⟨

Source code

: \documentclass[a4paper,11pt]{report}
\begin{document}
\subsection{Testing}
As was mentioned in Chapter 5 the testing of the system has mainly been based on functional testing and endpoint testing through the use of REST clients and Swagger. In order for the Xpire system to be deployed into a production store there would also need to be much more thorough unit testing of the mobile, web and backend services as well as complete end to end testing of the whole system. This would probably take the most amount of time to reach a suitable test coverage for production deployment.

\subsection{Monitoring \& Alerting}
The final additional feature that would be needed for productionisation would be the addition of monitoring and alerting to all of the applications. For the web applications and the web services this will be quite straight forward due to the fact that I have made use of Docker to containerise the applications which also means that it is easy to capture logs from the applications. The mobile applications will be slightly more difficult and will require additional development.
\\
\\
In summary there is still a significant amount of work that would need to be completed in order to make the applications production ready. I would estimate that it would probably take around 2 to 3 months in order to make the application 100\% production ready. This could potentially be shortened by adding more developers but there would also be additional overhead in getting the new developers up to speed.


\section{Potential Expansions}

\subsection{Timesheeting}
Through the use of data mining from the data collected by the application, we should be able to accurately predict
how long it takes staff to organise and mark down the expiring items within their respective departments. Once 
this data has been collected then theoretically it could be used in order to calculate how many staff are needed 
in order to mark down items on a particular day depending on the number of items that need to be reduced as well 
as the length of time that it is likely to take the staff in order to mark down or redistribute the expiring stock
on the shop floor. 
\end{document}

⟩
⟨

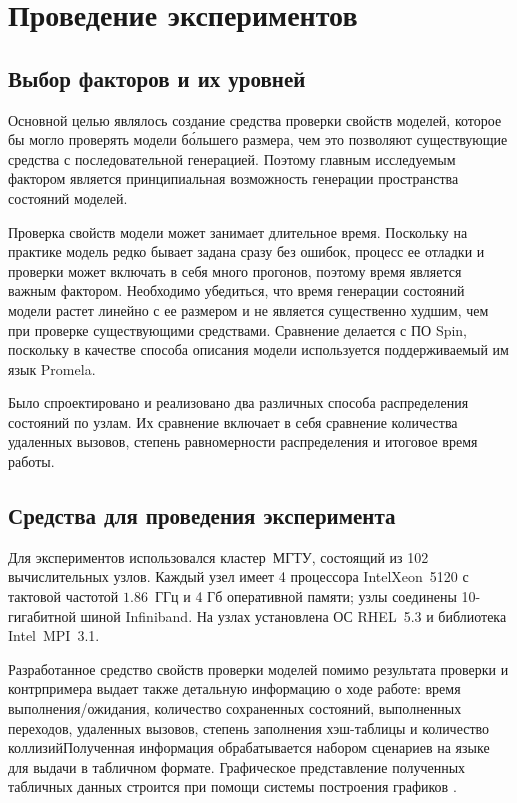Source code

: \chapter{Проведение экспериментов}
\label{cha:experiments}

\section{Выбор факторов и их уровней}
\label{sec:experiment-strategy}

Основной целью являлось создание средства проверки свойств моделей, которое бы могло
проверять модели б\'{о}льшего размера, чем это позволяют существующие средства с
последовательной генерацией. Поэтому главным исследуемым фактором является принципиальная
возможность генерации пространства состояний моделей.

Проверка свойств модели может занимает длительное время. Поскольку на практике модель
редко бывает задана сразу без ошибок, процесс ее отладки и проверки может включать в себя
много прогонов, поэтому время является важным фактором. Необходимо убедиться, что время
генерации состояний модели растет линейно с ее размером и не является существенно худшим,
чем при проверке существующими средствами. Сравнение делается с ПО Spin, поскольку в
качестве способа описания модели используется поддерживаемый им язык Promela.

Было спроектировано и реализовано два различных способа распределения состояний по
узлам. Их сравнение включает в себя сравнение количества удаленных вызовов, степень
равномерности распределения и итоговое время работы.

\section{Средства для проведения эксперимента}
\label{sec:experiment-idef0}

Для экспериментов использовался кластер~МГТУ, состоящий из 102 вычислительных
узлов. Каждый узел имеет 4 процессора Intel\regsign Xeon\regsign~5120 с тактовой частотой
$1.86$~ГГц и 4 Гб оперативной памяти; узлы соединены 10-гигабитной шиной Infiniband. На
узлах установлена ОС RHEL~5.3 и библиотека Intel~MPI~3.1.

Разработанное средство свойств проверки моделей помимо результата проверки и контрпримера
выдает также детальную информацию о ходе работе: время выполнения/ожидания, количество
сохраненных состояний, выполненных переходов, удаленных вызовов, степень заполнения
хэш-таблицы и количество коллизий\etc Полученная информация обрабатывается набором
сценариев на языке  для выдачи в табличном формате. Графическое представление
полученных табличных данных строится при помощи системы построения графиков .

⟩

What to work on:
Across the data, pull every line containing the string "распределения".

Answer box:
Было спроектировано и реализовано два различных способа распределения состояний по
равномерности распределения и итоговое время работы.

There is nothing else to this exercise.